The maxwell_s3_download_duration_ns_sum / maxwell_s3_download_duration_ns_count or maxwell_azure_blob_download_duration_ns_sum / maxwell_azure_blob_download_duration_ns_count calculation provides the mean time taken for each read call to the respective object storage provider.

For Azure:

sum by (pod) (
    rate(maxwell_azure_blob_download_duration_ns_sum[$interval])
    / 
    rate(maxwell_azure_blob_download_duration_ns_count[$interval])
)

For AWS S3:

sum by (pod) (
    rate(maxwell_s3_download_duration_ns_sum[$interval])
    / 
    rate(maxwell_s3_download_duration_ns_count[$interval])
)

Compactions

The Cache service periodically compacts the data on disk to optimize performance. Use the metrics below to understand when compactions occur, whether they were successful, and how long they typically take.

Average duration

The quarry_compaction_duration_ns_sum / quarry_compaction_duration_ns_count calculation provides the mean time taken per compaction. It can also be broken out per compaction level. To provide the average compaction duration by level and pod use:

sum by (pod, level) (
  rate(quarry_compaction_duration_ns_sum[$interval]) 
  / 
  rate(quarry_compaction_duration_ns_count[$interval])
)

Failures

The quarry_compaction_io_failure_total metric provides the number of IO failures that occurred when attempting to store a newly-compacted root.

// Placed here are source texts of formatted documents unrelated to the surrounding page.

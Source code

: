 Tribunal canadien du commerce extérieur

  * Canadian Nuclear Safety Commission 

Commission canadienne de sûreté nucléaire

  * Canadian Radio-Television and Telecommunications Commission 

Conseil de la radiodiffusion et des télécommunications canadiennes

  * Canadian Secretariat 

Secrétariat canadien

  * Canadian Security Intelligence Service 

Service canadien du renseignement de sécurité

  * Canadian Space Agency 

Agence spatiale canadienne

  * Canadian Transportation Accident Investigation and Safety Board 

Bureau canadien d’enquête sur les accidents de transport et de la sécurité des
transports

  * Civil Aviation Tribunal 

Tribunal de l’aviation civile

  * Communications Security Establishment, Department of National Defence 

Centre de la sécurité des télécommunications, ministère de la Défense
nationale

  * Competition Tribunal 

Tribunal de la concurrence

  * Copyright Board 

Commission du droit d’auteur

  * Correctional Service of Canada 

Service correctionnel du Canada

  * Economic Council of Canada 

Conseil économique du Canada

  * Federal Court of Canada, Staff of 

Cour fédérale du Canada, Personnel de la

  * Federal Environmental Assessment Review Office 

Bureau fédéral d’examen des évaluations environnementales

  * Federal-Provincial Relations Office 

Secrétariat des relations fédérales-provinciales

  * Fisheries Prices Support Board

sum by (pod) (rate(quarry_compaction_io_failure_total[$interval]))

The quarry_compaction_upload_failure_total metric provides the number of upload failures that occurred when attempting to upload a newly-compacted root.

sum by (pod) (rate(quarry_compaction_upload_failure_total[$interval]))

Adding the two together can provide an overall error rate for compactions.

Eviction

The Cache service periodically evicts (or removes) data from the local hot cache to prevent disk utilization from climbing to an unhealthy level. The metrics below can be used to understand when eviction occurs and how long it took.

Files evicted

The quarry_eviction_file_total_count metric provides the number of files evicted from any given Cache service pod.

sum by (pod) (rate(quarry_eviction_file_total_count[$interval]))

Estimated bytes to evict

The quarry_eviction_estimate_in_bytes metric provides the estimated size in bytes that can be evicted from any given Cache service pod.

sum by (pod) (rate(quarry_eviction_estimate_in_bytes[$interval]))

Time taken

The quarry_eviction_time_total_ns metric provides the amount of time taken to perform a cache eviction.

sum by (pod) (rate(quarry_eviction_time_total_ns[$interval]))

High and low watermarks

The quarry_eviction_low_watermark_in_bytes metric exposes the configured "low watermark" setting in bytes. This threshold is what the Cache service will use to know when to stop evicting data from the local hot cache.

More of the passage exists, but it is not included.